Cricklade was a small town, consisting of two parishes. Although it was situated in Wiltshire, it was near the Gloucestershire border, and shared many of the characteristics of a Cotswold community, including the presence of a clothing and woollen industry. There had been signs of modest prosperity in the sixteenth century in the shape of a new market house (1569), but the town had never achieved a royal charter, and its governing institutions were simply manorial and parochial. It was a borough by prescription only, and the ‘bailiff’ who signed the indenture was merely the nominee of the lords of the borough, the Maskelyne family. Over the 20-year period covered in this survey, the same man, Richard Byrt, appears to have held the bailiff’s office.
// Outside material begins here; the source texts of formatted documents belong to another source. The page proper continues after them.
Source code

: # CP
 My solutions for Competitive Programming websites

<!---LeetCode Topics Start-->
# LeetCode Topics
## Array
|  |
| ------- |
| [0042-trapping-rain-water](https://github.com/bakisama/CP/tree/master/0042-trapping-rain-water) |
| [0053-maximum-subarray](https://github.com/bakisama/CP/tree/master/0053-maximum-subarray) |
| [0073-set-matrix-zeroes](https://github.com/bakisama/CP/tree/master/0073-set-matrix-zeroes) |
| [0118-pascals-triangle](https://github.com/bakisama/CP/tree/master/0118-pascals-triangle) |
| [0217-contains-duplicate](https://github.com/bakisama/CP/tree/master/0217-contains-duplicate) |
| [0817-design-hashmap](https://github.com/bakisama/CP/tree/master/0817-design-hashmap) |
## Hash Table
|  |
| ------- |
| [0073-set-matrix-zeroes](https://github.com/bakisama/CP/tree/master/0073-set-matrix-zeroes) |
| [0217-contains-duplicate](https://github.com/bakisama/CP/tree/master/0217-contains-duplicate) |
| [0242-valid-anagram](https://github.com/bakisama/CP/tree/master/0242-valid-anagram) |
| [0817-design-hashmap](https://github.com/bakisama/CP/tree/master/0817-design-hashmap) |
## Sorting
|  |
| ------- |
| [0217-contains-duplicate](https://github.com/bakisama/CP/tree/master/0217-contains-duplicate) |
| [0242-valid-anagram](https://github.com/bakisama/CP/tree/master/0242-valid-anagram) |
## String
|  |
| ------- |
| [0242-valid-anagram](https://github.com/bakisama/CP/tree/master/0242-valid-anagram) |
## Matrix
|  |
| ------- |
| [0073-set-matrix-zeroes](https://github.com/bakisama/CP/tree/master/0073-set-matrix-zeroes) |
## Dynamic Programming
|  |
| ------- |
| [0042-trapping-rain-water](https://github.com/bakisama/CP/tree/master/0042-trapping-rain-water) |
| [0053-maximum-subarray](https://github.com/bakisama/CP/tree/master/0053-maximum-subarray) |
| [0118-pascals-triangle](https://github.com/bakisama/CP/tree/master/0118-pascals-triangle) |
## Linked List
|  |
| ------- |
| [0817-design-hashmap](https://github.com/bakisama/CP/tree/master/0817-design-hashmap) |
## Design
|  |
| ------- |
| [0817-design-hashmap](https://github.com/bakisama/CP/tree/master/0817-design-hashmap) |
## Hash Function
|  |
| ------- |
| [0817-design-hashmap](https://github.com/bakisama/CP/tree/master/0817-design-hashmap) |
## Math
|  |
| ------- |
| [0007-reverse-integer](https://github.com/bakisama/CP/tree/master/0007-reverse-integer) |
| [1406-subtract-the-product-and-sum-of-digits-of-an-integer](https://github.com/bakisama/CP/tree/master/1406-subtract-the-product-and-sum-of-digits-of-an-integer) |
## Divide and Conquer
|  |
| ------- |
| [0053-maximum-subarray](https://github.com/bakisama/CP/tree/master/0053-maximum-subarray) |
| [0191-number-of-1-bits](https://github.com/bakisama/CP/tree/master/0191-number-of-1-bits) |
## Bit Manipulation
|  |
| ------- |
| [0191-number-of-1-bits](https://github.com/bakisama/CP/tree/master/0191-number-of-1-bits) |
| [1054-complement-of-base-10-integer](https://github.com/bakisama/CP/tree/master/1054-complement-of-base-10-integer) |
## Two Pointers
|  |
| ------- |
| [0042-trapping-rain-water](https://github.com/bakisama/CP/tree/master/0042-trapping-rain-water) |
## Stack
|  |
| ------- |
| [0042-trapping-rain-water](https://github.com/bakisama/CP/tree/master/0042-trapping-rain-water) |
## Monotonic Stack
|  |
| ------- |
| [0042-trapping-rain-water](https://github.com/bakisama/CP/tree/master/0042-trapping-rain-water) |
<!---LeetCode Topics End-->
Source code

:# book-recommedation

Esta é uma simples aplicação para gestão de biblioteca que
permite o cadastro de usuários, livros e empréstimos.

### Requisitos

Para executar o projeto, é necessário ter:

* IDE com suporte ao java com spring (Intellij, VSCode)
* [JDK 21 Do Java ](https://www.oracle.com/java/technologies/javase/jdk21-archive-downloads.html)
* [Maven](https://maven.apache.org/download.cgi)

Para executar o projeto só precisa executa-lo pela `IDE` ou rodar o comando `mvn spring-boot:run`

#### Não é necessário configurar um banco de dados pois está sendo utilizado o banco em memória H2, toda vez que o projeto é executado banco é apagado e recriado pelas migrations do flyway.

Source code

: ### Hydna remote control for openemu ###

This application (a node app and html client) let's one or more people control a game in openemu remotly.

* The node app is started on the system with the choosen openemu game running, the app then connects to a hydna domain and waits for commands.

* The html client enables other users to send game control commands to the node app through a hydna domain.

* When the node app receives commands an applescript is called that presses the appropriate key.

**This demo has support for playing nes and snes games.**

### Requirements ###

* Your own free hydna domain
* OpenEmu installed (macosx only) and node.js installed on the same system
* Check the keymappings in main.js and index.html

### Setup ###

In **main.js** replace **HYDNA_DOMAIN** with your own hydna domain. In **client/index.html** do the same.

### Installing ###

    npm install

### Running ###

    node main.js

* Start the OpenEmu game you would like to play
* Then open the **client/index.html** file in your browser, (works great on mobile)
The Members returned for Cricklade were all landowners elected on their own interest and there is no evidence of any dispute in any of the three elections under consideration. According to the Compton Census of 1676, there was an adult population of 628 in the town at that time.
Parliamentary elections in this period seem not to have been the cause of any disputes, and the town’s two seats were divided between local landed interests, without intervention by carpet-baggers. The Maskelyne family was the leading one, but no-one of that name took a seat in this period. In the elections for the Short Parliament, Robert Jenner of Wydhill and Thomas Hodges I of Shipton Moyne, Gloucestershire, took the first and second seats respectively.
The same circumstances obtained in October 1640, when Jenner and Hodges were again returned.